While Tomar was punished, Smriti Irani of the BJP – who was alleged to have misrepresented her own qualifications in election affidavits – has escaped scrutiny. Like it had done in Modi's case, the Delhi High Court last month said her educational qualifications were “personal information”.
Beyond law and politics lies the ethical dimension. At stake is nothing less than the value of truth in public life. If leaders can misrepresent basic facts about themselves without consequence, the very idea of accountability collapses. Citizens are reduced to consumers of propaganda, not participants in democracy.
It is not the degree but the integrity and honesty are in question. If a prime minister is suspected of being evasive about something as mundane as an education degree, it fuels concerns that he might try to escape questions about other matters too?
The issue spirals from the personal to the systemic: a politics built on falsehood corrodes public trust, fosters cynicism and normalises deceit.

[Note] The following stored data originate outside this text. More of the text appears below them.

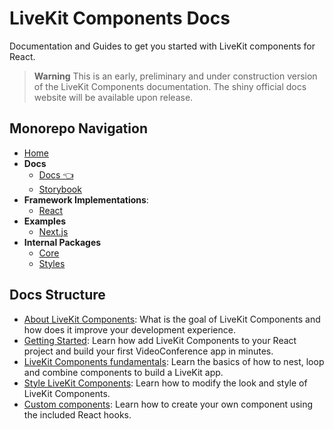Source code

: # LiveKit Components **Docs**

Documentation and Guides to get you started with LiveKit components for React.

> **Warning** This is an early, preliminary and under construction version of the LiveKit Components documentation. The shiny official docs website will be available upon release.

<!--NAV_START-->

## Monorepo Navigation

- [Home](/README.md)
- **Docs**
  - [Docs 👈](/docs/alpha-docs/README.md)
  - [Storybook](/docs/storybook/README.md)
- **Framework Implementations**:
  - [React](/packages/react/README.md)
- **Examples**
  - [Next.js](/examples/nextjs/README.md)
- **Internal Packages**
  - [Core](/packages/core/README.md)
  - [Styles](/packages/styles/README.md)

<!--NAV_END-->

## Docs Structure

- [About LiveKit Components](guides/about-livekit-components.md): What is the goal of LiveKit Components and how does it improve your development experience.
- [Getting Started](guides/getting-started.md): Learn how add LiveKit Components to your React project and build your first VideoConference app in minutes.
- [LiveKit Components fundamentals](guides/livekit-component-fundamentals.md): Learn the basics of how to nest, loop and combine components to build a LiveKit app.
- [Style LiveKit Components](guides/style-livekit-components.md): Learn how to modify the look and style of LiveKit Components.
- [Custom components](guides/custom-components.md): Learn how to create your own component using the included React hooks.
  <!-- - [All LiveKit Components](components/livekit-components-list.md): List of our LiveKit Components with detail pages for every component. -->
  <!-- - [LiveKit Component Hooks](hooks/livekit-hooks-list.md) -->
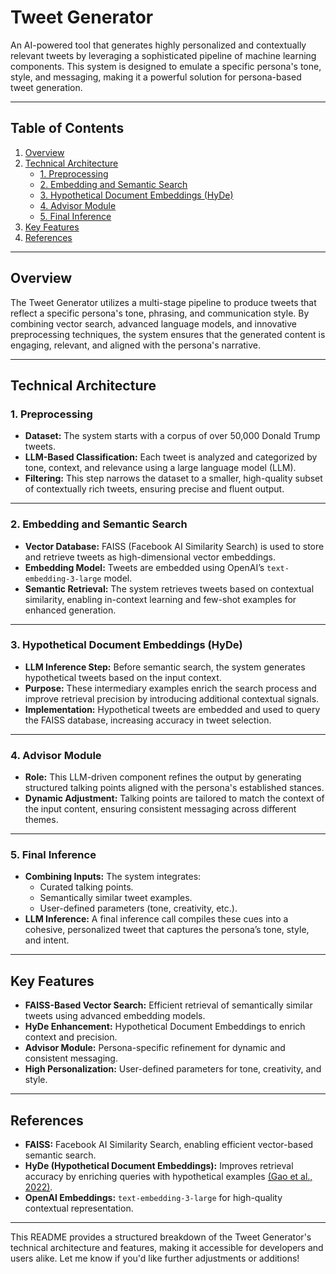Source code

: # Tweet Generator

An AI-powered tool that generates highly personalized and contextually relevant tweets by leveraging a sophisticated pipeline of machine learning components. This system is designed to emulate a specific persona's tone, style, and messaging, making it a powerful solution for persona-based tweet generation.

---

## Table of Contents
1. [Overview](#overview)
2. [Technical Architecture](#technical-architecture)
   - [1. Preprocessing](#1-preprocessing)
   - [2. Embedding and Semantic Search](#2-embedding-and-semantic-search)
   - [3. Hypothetical Document Embeddings (HyDe)](#3-hypothetical-document-embeddings-hyde)
   - [4. Advisor Module](#4-advisor-module)
   - [5. Final Inference](#5-final-inference)
3. [Key Features](#key-features)
4. [References](#references)

---

## Overview
The Tweet Generator utilizes a multi-stage pipeline to produce tweets that reflect a specific persona's tone, phrasing, and communication style. By combining vector search, advanced language models, and innovative preprocessing techniques, the system ensures that the generated content is engaging, relevant, and aligned with the persona's narrative.

---

## Technical Architecture

### 1. Preprocessing
- **Dataset:** The system starts with a corpus of over 50,000 Donald Trump tweets.
- **LLM-Based Classification:** Each tweet is analyzed and categorized by tone, context, and relevance using a large language model (LLM).
- **Filtering:** This step narrows the dataset to a smaller, high-quality subset of contextually rich tweets, ensuring precise and fluent output.

---

### 2. Embedding and Semantic Search
- **Vector Database:** FAISS (Facebook AI Similarity Search) is used to store and retrieve tweets as high-dimensional vector embeddings.
- **Embedding Model:** Tweets are embedded using OpenAI’s `text-embedding-3-large` model.
- **Semantic Retrieval:** The system retrieves tweets based on contextual similarity, enabling in-context learning and few-shot examples for enhanced generation.

---

### 3. Hypothetical Document Embeddings (HyDe)
- **LLM Inference Step:** Before semantic search, the system generates hypothetical tweets based on the input context.
- **Purpose:** These intermediary examples enrich the search process and improve retrieval precision by introducing additional contextual signals.
- **Implementation:** Hypothetical tweets are embedded and used to query the FAISS database, increasing accuracy in tweet selection.

---

### 4. Advisor Module
- **Role:** This LLM-driven component refines the output by generating structured talking points aligned with the persona's established stances.
- **Dynamic Adjustment:** Talking points are tailored to match the context of the input content, ensuring consistent messaging across different themes.

---

### 5. Final Inference
- **Combining Inputs:** The system integrates:
  - Curated talking points.
  - Semantically similar tweet examples.
  - User-defined parameters (tone, creativity, etc.).
- **LLM Inference:** A final inference call compiles these cues into a cohesive, personalized tweet that captures the persona’s tone, style, and intent.

---

## Key Features
- **FAISS-Based Vector Search:** Efficient retrieval of semantically similar tweets using advanced embedding models.
- **HyDe Enhancement:** Hypothetical Document Embeddings to enrich context and precision.
- **Advisor Module:** Persona-specific refinement for dynamic and consistent messaging.
- **High Personalization:** User-defined parameters for tone, creativity, and style.

---

## References
- **FAISS:** Facebook AI Similarity Search, enabling efficient vector-based semantic search.
- **HyDe (Hypothetical Document Embeddings):** Improves retrieval accuracy by enriching queries with hypothetical examples [(Gao et al., 2022)](https://arxiv.org/pdf/2212.10496).
- **OpenAI Embeddings:** `text-embedding-3-large` for high-quality contextual representation.

---

This README provides a structured breakdown of the Tweet Generator's technical architecture and features, making it accessible for developers and users alike. Let me know if you'd like further adjustments or additions!
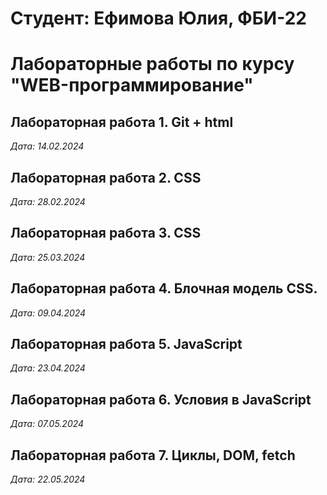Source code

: # Студент: Ефимова Юлия, ФБИ-22 

# Лабораторные работы по курсу "WEB-программирование"  

## Лабораторная работа 1. Git + html

*Дата: 14.02.2024* 

## Лабораторная работа 2. CSS

*Дата: 28.02.2024*

## Лабораторная работа 3. CSS

*Дата: 25.03.2024*

## Лабораторная работа 4. Блочная модель CSS.

*Дата: 09.04.2024*

## Лабораторная работа 5. JavaScript

*Дата: 23.04.2024*

## Лабораторная работа 6. Условия в JavaScript

*Дата: 07.05.2024*

## Лабораторная работа 7. Циклы, DOM, fetch

*Дата: 22.05.2024*


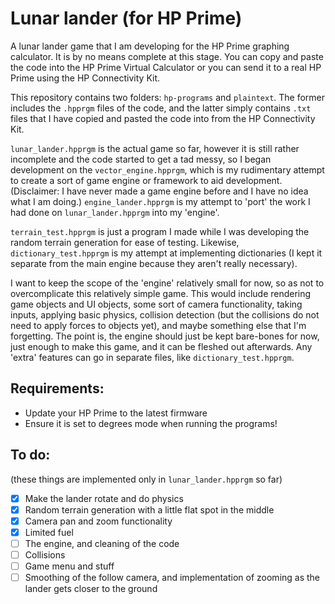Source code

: # Lunar lander (for HP Prime)

A lunar lander game that I am developing for the HP Prime graphing calculator. It is by no means complete at this stage. You can copy and paste the code into the HP Prime Virtual Calculator or you can send it to a real HP Prime using the HP Connectivity Kit.

This repository contains two folders: `hp-programs` and `plaintext`. The former includes the `.hpprgm` files of the code, and the latter simply contains `.txt` files that I have copied and pasted the code into from the HP Connectivity Kit.

`lunar_lander.hpprgm` is the actual game so far, however it is still rather incomplete and the code started to get a tad messy, so I began development on the `vector_engine.hpprgm`, which is my rudimentary attempt to create a sort of game engine or framework to aid development.
(Disclaimer: I have never made a game engine before and I have no idea what I am doing.)
`engine_lander.hpprgm` is my attempt to 'port' the work I had done on `lunar_lander.hpprgm` into my 'engine'.

`terrain_test.hpprgm` is just a program I made while I was developing the random terrain generation for ease of testing.
Likewise, `dictionary_test.hpprgm` is my attempt at implementing dictionaries (I kept it separate from the main engine because they aren't really necessary).

I want to keep the scope of the 'engine' relatively small for now, so as not to overcomplicate this relatively simple game.
This would include rendering game objects and UI objects, some sort of camera functionality, taking inputs, applying basic physics, collision detection (but the collisions do not need to apply forces to objects yet), and maybe something else that I'm forgetting.
The point is, the engine should just be kept bare-bones for now, just enough to make this game, and it can be fleshed out afterwards. Any 'extra' features can go in separate files, like `dictionary_test.hpprgm`.

## Requirements:
- Update your HP Prime to the latest firmware
- Ensure it is set to degrees mode when running the programs!

## To do:
(these things are implemented only in `lunar_lander.hpprgm` so far)
- [x] Make the lander rotate and do physics 
- [x] Random terrain generation with a little flat spot in the middle
- [x] Camera pan and zoom functionality
- [x] Limited fuel
- [ ] The engine, and cleaning of the code
- [ ] Collisions
- [ ] Game menu and stuff
- [ ] Smoothing of the follow camera, and implementation of zooming as the lander gets closer to the ground
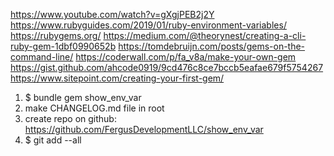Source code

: https://www.youtube.com/watch?v=gXgjPEB2j2Y
https://www.rubyguides.com/2019/01/ruby-environment-variables/
https://rubygems.org/
https://medium.com/@theorynest/creating-a-cli-ruby-gem-1dbf0990652b
https://tomdebruijn.com/posts/gems-on-the-command-line/
https://coderwall.com/p/fa_v8a/make-your-own-gem
https://gist.github.com/ahcode0919/9cd476c8ce7bccb5eafae679f5754267
https://www.sitepoint.com/creating-your-first-gem/

1. $ bundle gem show_env_var
2. make CHANGELOG.md file in root
2. create repo on github: https://github.com/FergusDevelopmentLLC/show_env_var
3. $ git add --all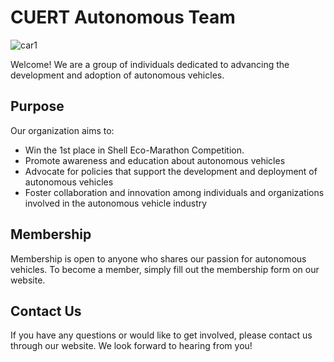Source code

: # CUERT Autonomous Team
![car1](https://github.com/CUERT-Autonomous-Team/.github/assets/75990647/1de61da4-6793-4c54-8308-fb41589e50ad)



Welcome! We are a group of individuals dedicated to advancing the development and adoption of autonomous vehicles.

## Purpose
Our organization aims to:
- Win the 1st place in Shell Eco-Marathon Competition.
- Promote awareness and education about autonomous vehicles
- Advocate for policies that support the development and deployment of autonomous vehicles
- Foster collaboration and innovation among individuals and organizations involved in the autonomous vehicle industry

## Membership
Membership is open to anyone who shares our passion for autonomous vehicles. To become a member, simply fill out the membership form on our website.

## Contact Us
If you have any questions or would like to get involved, please contact us through our website. We look forward to hearing from you!
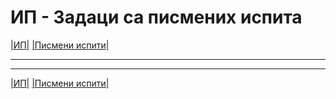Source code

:# ИП - Задаци са писмених испита

[|ИП|](../../README.md) [|Писмени испити|](../README.md)

---

---  

[|ИП|](../../README.md) [|Писмени испити|](../README.md)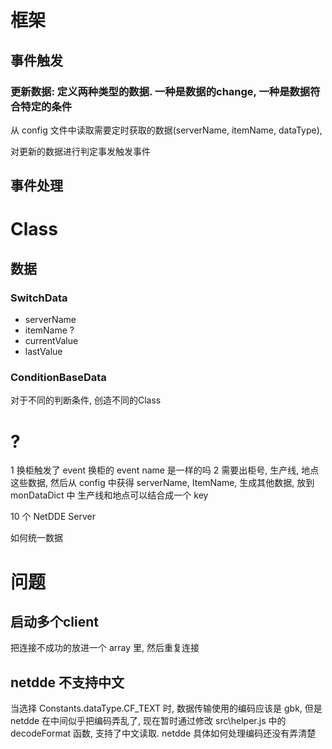 # 框架

## 事件触发

### 更新数据: 定义两种类型的数据. 一种是数据的change, 一种是数据符合特定的条件

从 config 文件中读取需要定时获取的数据(serverName, itemName, dataType), 

对更新的数据进行判定事发触发事件


## 事件处理



# Class

## 数据

### SwitchData

- serverName
- itemName ?
- currentValue
- lastValue

### ConditionBaseData

对于不同的判断条件, 创造不同的Class



# ?
1 换柜触发了 event
换柜的 event name 是一样的吗
2 需要出柜号, 生产线, 地点这些数据, 然后从 config 中获得 serverName, ItemName, 生成其他数据, 放到 monDataDict 中
生产线和地点可以结合成一个 key

10 个 NetDDE Server

如何统一数据



# 问题

## 启动多个client
把连接不成功的放进一个 array 里, 然后重复连接

## netdde 不支持中文

当选择 Constants.dataType.CF_TEXT 时, 数据传输使用的编码应该是 gbk, 但是 netdde 在中间似乎把编码弄乱了, 现在暂时通过修改 src\helper.js 中的 decodeFormat 函数, 支持了中文读取. netdde 具体如何处理编码还没有弄清楚 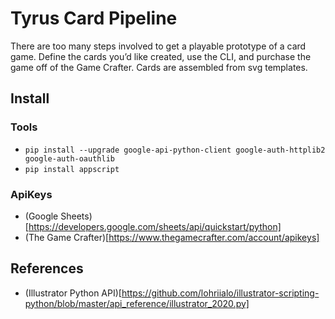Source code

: # Tyrus Card Pipeline

There are too many steps involved to get a playable prototype of a card game. Define the cards you’d like created, use the CLI, and purchase the game off of the Game Crafter. Cards are assembled from svg templates.

## Install

### Tools
- `pip install --upgrade google-api-python-client google-auth-httplib2 google-auth-oauthlib`
- `pip install appscript`

### ApiKeys
- (Google Sheets)[https://developers.google.com/sheets/api/quickstart/python]
- (The Game Crafter)[https://www.thegamecrafter.com/account/apikeys]

## References
- (Illustrator Python API)[https://github.com/lohriialo/illustrator-scripting-python/blob/master/api_reference/illustrator_2020.py]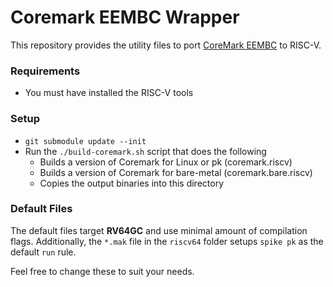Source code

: Coremark EEMBC Wrapper
======================

This repository provides the utility files to port [CoreMark EEMBC](https://www.eembc.org/coremark/) to RISC-V.

### Requirements

  - You must have installed the RISC-V tools

### Setup

  - `git submodule update --init`
  - Run the `./build-coremark.sh` script that does the following
    - Builds a version of Coremark for Linux or pk (coremark.riscv)
    - Builds a version of Coremark for bare-metal (coremark.bare.riscv)
    - Copies the output binaries into this directory

### Default Files

The default files target **RV64GC** and use minimal amount of compilation flags. Additionally, the `*.mak` file in the `riscv64`
folder setups `spike pk` as the default `run` rule.

Feel free to change these to suit your needs.

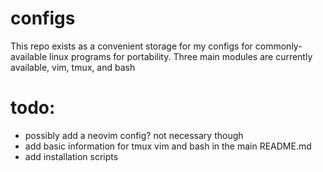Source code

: # configs
This repo exists as a convenient storage for my configs for commonly-available linux programs for portability.
Three main modules are currently available, vim, tmux, and bash

# todo:
- possibly add a neovim config? not necessary though
- add basic information for tmux vim and bash in the main README.md
- add installation scripts
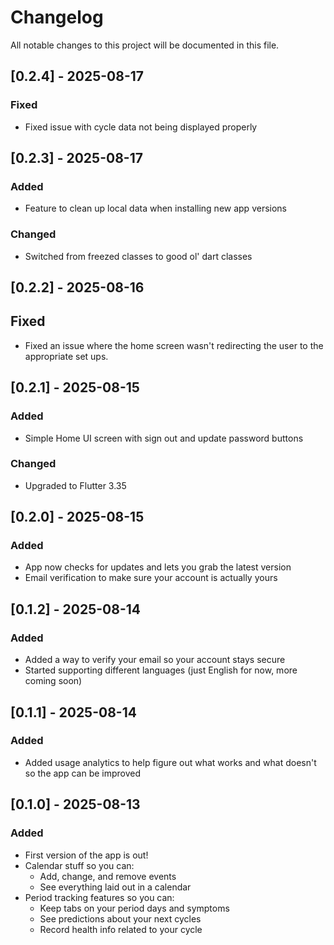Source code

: # Changelog

All notable changes to this project will be documented in this file.

## [0.2.4] - 2025-08-17

### Fixed

- Fixed issue with cycle data not being displayed properly

## [0.2.3] - 2025-08-17

### Added

- Feature to clean up local data when installing new app versions

### Changed

- Switched from freezed classes to good ol' dart classes

## [0.2.2] - 2025-08-16

## Fixed

- Fixed an issue where the home screen wasn't redirecting the user to the appropriate set ups.

## [0.2.1] - 2025-08-15

### Added

- Simple Home UI screen with sign out and update password buttons

### Changed

- Upgraded to Flutter 3.35

## [0.2.0] - 2025-08-15

### Added

- App now checks for updates and lets you grab the latest version
- Email verification to make sure your account is actually yours

## [0.1.2] - 2025-08-14

### Added

- Added a way to verify your email so your account stays secure
- Started supporting different languages (just English for now, more coming soon)

## [0.1.1] - 2025-08-14

### Added

- Added usage analytics to help figure out what works and what doesn't so the app can be improved

## [0.1.0] - 2025-08-13

### Added

- First version of the app is out!
- Calendar stuff so you can:
  - Add, change, and remove events
  - See everything laid out in a calendar
- Period tracking features so you can:
  - Keep tabs on your period days and symptoms
  - See predictions about your next cycles
  - Record health info related to your cycle
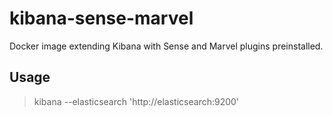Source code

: # kibana-sense-marvel

Docker image extending Kibana with Sense and Marvel plugins preinstalled.

## Usage

> kibana --elasticsearch 'http://elasticsearch:9200'
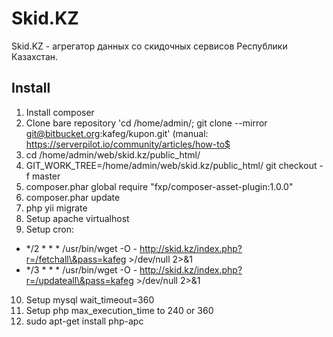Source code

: Skid.KZ
================================

Skid.KZ - агрегатор данных со скидочных сервисов Республики Казахстан.

Install
-------------------
1) Install composer
2) Clone bare repository 'cd /home/admin/; git clone --mirror git@bitbucket.org:kafeg/kupon.git' (manual: https://serverpilot.io/community/articles/how-to$
3) cd /home/admin/web/skid.kz/public_html/
4) GIT_WORK_TREE=/home/admin/web/skid.kz/public_html/ git checkout -f master
5) composer.phar global require "fxp/composer-asset-plugin:1.0.0"
6) composer.phar update
7) php yii migrate
8) Setup apache virtualhost
9) Setup cron:
* */2 * * * /usr/bin/wget -O - http://skid.kz/index.php?r=/fetchall\&pass=kafeg >/dev/null 2>&1
* */3 * * * /usr/bin/wget -O - http://skid.kz/index.php?r=/updateall\&pass=kafeg >/dev/null 2>&1
10) Setup mysql wait_timeout=360
11) Setup php max_execution_time to 240 or 360
12) sudo apt-get install php-apc
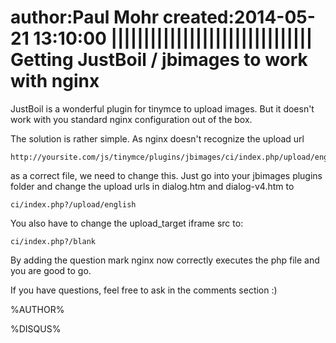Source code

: author:Paul Mohr
created:2014-05-21 13:10:00
|||||||||||||||||||||||||||||||
Getting JustBoil / jbimages to work with nginx
==============================================

JustBoil is a wonderful plugin for tinymce to upload images. But it doesn't work with you standard nginx configuration out of the box.

The solution is rather simple. As nginx doesn't recognize the upload url 

    http://yoursite.com/js/tinymce/plugins/jbimages/ci/index.php/upload/english

as a correct file, we need to change this. Just go into your jbimages plugins folder and change the upload urls in dialog.htm and dialog-v4.htm to 

    ci/index.php?/upload/english

You also have to change the upload_target iframe src to:

    ci/index.php?/blank

By adding the question mark nginx now correctly executes the php file and you are good to go.

If you have questions, feel free to ask in the comments section :)

%AUTHOR%

%DISQUS%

History offers parallels. US President Richard Nixon's Watergate scandal was not about the break-in itself but about the cover-up. Bill Clinton's impeachment was not about private conduct but about perjury. In Brazil, President Jair Bolsonaro's manipulation of vaccine records was less about medicine than about deceit. When leaders treat truth as optional, democracy suffers lasting damage.
The degree controversy may appear symbolic, but symbols matter. It reveals how easily institutions bend to protect the powerful. It exposes the fragility of the “right to know”, once hailed as a milestone of Indian democracy. And it highlights the paradox of Modi's leadership: a man who has built his entire politics on image cannot allow that image to be punctured by fact.
The implications go further. If courts prioritise privacy over transparency in political disclosures, future leaders too may hide behind this shield. False affidavits may proliferate, with little recourse for voters. The already weakened mechanisms for accountability – the Election Commission, the RTI, the media – will deteriorate further. Democracy will become not a system of informed consent but of manufactured consent.
The controversy over Modi's degree is not about a piece of paper; it is about the meaning of democracy in India today. Does truth still matter in public life? Do citizens retain the right to verify the claims of those who govern them? Can rulers be held accountable under the rule of law or will image-making, spectacle and institutional complicity render accountability obsolete?
By refusing disclosure, the Delhi High Court has set a troubling precedent. It has, in effect, told Indians: you do not need to ask questions; you only need to believe.
That is not democracy. It is faith masquerading as politics. And when faith replaces fact, when spectacle replaces truth, the crisis is not about one man's degree. It is about the degree to which democracy itself has been hollowed out.
Anand Teltumbde is a former CEO, Petronet India Limited, professor at IIT Kharagpur and the Goa Institute of Management, writer and civil rights activist.